§ **Brief**
Set down exactly the lines below between the line holding "### 💡 Insights Panel" and the line holding "- **One-Click Download**: Instant", inclusive; no other line belongs in the answer.

§ **Source material**

=== Section Start ===

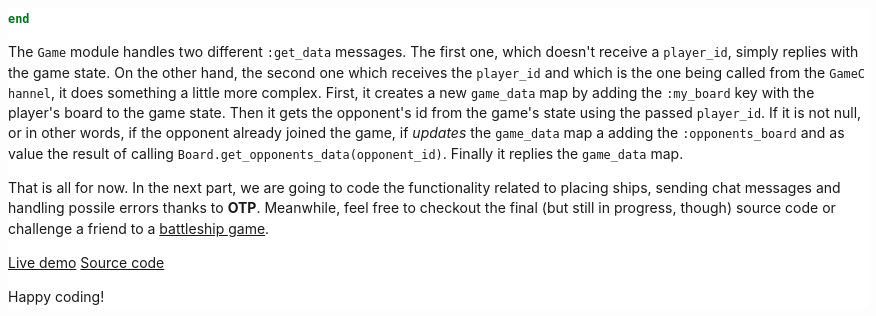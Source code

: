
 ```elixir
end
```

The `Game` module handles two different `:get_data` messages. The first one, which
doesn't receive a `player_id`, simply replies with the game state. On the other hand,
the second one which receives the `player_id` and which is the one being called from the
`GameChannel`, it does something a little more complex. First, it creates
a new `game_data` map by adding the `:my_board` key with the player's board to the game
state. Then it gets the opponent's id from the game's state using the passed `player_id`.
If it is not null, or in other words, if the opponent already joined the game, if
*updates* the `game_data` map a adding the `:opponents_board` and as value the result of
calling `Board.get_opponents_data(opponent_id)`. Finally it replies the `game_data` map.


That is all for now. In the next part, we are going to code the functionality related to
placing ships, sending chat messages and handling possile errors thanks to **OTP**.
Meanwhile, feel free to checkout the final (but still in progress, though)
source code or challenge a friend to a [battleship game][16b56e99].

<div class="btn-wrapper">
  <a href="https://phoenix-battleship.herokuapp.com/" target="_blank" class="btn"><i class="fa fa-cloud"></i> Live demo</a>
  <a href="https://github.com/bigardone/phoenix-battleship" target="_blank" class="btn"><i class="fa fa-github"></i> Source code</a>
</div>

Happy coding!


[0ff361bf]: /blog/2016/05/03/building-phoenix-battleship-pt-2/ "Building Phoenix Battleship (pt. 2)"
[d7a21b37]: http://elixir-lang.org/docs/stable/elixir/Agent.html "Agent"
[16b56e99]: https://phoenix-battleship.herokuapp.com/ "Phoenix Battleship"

=== Section End ===
=== Section Start ===

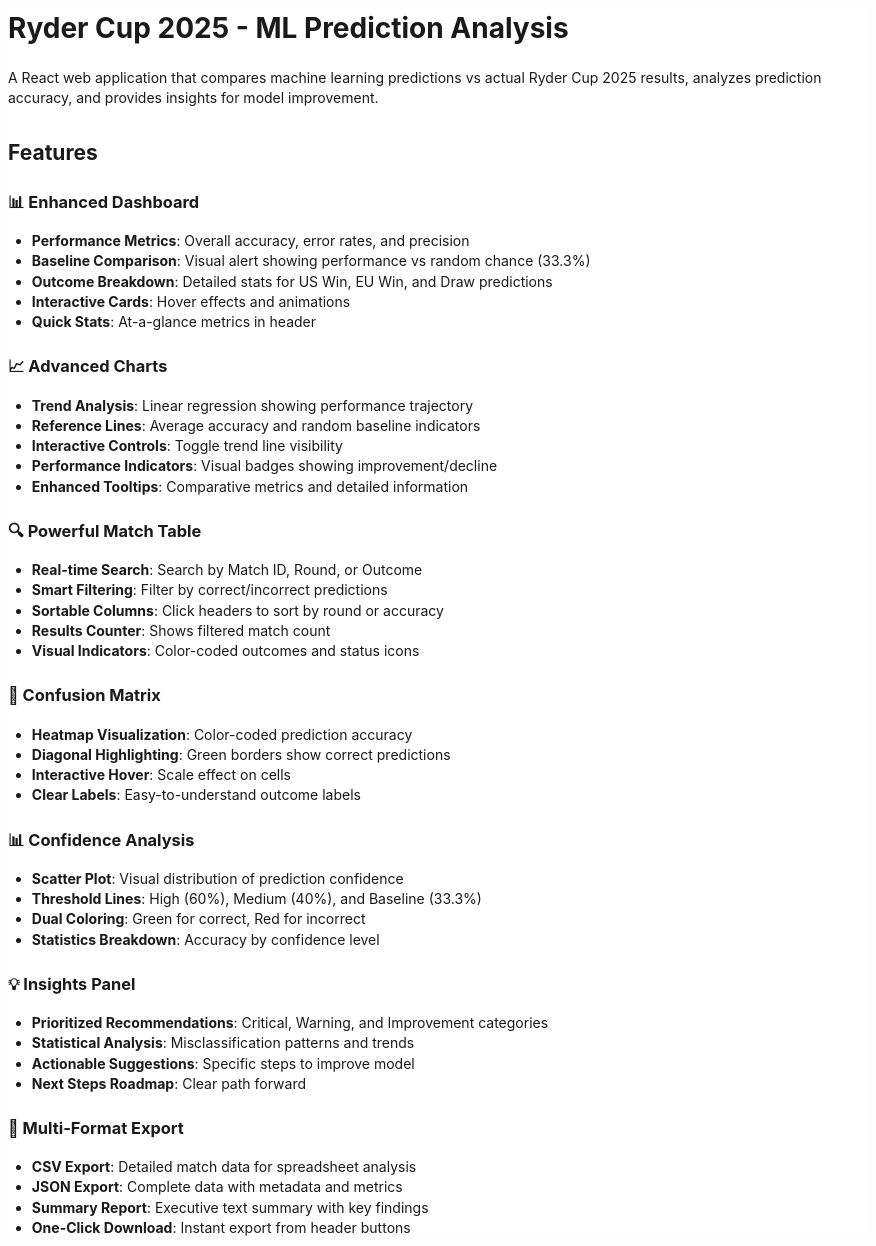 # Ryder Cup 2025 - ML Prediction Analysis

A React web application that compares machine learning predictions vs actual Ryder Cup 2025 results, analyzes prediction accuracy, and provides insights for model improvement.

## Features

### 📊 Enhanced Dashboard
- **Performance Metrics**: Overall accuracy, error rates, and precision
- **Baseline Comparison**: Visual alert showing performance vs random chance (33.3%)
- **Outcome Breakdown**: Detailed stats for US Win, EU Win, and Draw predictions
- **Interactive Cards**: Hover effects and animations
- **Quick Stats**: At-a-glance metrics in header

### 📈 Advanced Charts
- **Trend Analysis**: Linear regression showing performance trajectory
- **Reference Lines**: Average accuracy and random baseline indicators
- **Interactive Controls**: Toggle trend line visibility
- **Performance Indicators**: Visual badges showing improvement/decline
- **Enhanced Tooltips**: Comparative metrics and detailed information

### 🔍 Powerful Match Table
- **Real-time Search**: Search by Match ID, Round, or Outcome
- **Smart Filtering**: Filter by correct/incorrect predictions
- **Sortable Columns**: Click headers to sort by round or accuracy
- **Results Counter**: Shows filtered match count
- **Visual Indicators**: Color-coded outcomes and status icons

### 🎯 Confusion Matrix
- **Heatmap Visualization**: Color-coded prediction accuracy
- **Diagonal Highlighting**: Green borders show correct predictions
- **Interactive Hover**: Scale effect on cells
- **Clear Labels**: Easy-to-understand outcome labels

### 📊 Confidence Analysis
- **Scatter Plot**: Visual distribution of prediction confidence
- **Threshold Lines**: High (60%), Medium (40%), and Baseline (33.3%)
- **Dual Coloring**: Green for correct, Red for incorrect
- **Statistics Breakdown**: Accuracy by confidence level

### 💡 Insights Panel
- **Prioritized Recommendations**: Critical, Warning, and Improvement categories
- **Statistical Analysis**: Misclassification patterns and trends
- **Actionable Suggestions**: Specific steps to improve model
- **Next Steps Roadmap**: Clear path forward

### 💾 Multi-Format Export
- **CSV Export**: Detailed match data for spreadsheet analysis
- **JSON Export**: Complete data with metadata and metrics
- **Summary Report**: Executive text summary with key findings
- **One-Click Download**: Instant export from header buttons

=== Section End ===

§ **Task response**
### 💡 Insights Panel
- **Prioritized Recommendations**: Critical, Warning, and Improvement categories
- **Statistical Analysis**: Misclassification patterns and trends
- **Actionable Suggestions**: Specific steps to improve model
- **Next Steps Roadmap**: Clear path forward

### 💾 Multi-Format Export
- **CSV Export**: Detailed match data for spreadsheet analysis
- **JSON Export**: Complete data with metadata and metrics
- **Summary Report**: Executive text summary with key findings
- **One-Click Download**: Instant export from header buttons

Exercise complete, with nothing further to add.